Go through the entries below and report how many lines contain the string "test". Nothing but the number is wanted.
--- EXTRACTED INFORMATION Enclosed Below ---
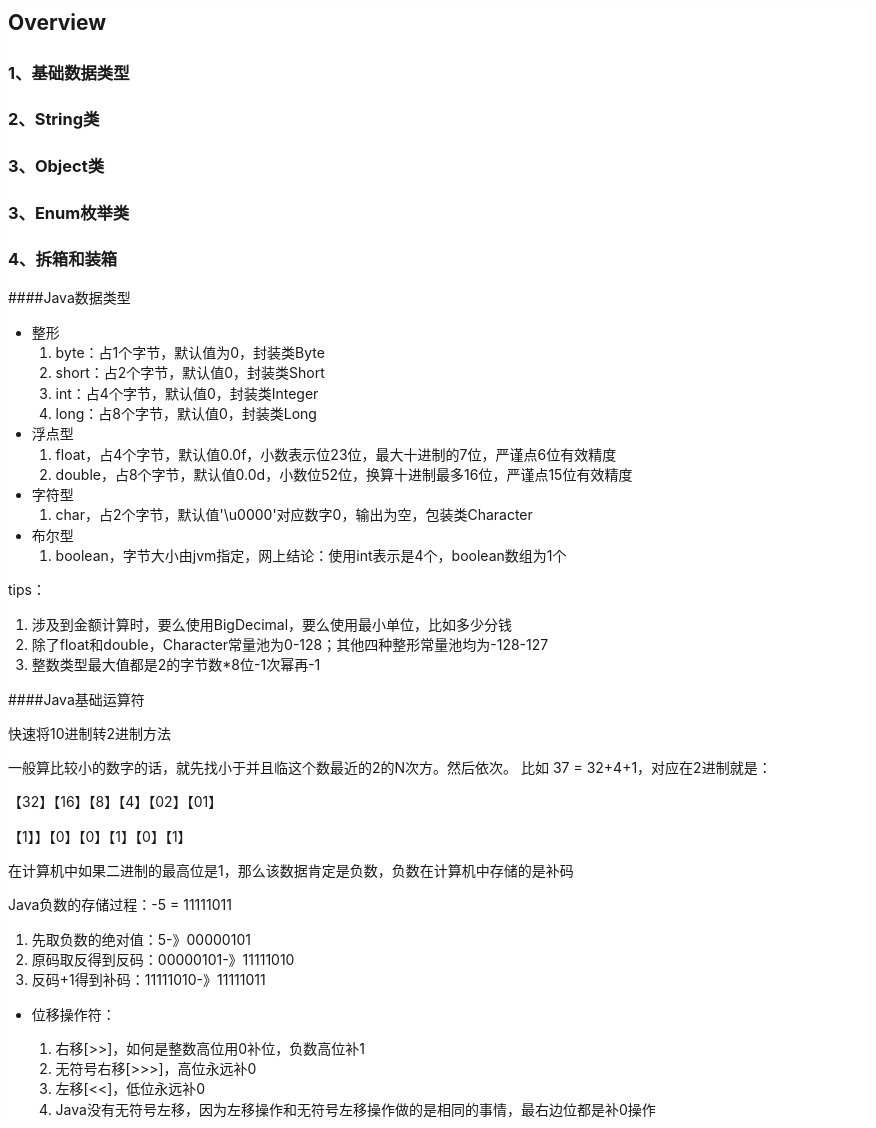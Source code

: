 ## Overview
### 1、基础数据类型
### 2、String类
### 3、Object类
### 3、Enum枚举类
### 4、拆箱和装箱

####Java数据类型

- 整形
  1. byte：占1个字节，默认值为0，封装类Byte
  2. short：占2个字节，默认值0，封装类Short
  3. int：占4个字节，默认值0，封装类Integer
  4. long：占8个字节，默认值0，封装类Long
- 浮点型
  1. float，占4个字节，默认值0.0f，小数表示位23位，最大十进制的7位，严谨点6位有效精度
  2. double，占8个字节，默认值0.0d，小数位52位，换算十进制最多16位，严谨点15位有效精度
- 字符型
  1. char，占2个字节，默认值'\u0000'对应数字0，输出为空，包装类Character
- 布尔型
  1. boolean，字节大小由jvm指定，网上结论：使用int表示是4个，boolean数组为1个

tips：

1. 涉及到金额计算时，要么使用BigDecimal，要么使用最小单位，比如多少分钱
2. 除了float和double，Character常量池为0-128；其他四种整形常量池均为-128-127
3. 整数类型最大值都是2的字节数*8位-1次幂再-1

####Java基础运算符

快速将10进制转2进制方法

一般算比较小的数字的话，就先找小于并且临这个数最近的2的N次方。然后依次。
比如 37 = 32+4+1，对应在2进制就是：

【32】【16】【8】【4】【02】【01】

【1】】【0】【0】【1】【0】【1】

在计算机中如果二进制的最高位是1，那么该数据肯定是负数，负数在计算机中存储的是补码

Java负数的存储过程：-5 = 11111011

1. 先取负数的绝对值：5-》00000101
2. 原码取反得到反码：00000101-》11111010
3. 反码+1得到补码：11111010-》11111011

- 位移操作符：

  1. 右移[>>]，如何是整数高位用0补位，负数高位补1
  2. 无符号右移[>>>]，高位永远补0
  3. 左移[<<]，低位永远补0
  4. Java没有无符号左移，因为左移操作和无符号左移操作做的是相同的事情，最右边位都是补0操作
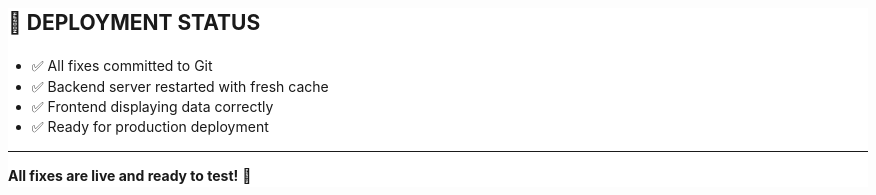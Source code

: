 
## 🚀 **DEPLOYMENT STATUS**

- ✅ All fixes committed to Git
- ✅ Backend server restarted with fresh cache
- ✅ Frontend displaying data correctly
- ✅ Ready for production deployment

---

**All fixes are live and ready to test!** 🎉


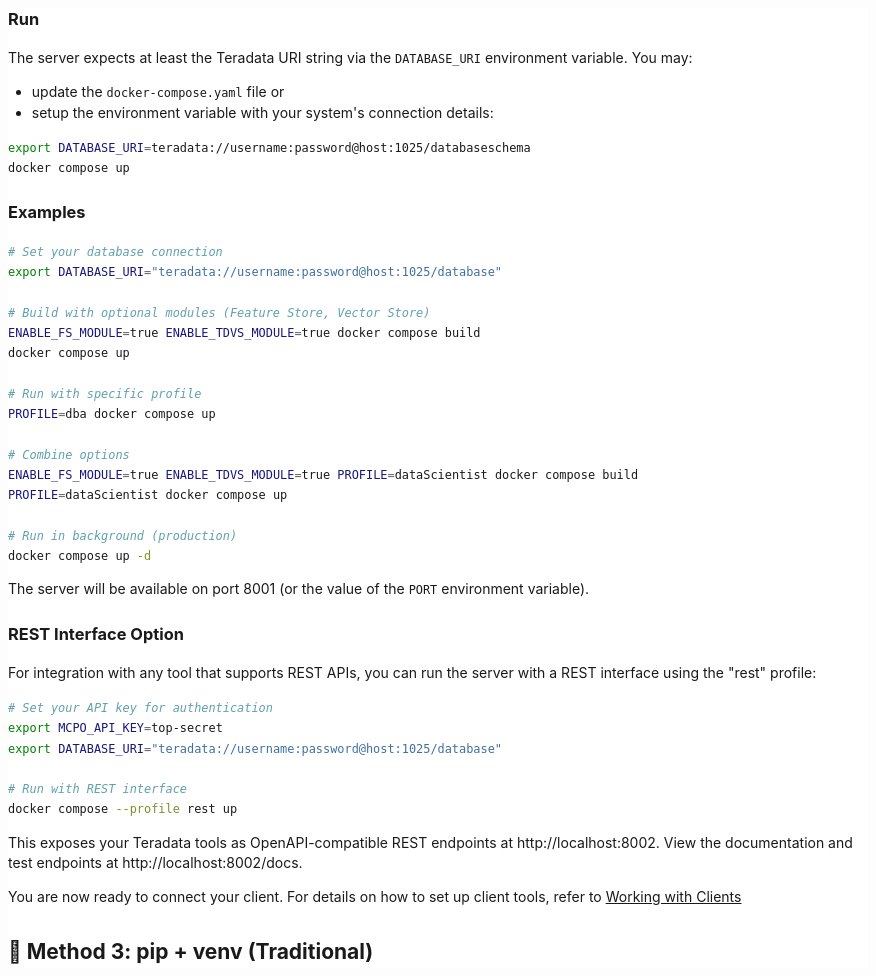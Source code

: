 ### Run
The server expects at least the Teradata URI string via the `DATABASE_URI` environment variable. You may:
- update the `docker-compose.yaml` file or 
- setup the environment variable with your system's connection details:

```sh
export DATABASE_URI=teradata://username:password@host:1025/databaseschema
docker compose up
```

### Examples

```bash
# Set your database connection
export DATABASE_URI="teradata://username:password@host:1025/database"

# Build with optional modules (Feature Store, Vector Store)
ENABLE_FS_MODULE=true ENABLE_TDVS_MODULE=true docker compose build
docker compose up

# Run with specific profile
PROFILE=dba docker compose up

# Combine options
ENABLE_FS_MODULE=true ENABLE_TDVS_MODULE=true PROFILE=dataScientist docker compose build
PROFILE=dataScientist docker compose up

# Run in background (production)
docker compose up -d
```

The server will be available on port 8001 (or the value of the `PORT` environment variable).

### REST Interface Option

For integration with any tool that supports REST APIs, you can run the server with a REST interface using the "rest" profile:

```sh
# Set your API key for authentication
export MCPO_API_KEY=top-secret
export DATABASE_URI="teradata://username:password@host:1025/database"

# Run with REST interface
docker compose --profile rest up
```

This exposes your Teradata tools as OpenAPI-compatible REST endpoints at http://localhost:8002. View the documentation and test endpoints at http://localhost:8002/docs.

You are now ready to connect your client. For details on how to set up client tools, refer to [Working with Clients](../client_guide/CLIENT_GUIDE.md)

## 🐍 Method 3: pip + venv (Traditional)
--- End of Enclosed EXTRACTED INFORMATION ---
§ **RESULT OF THE EXERCISE**
2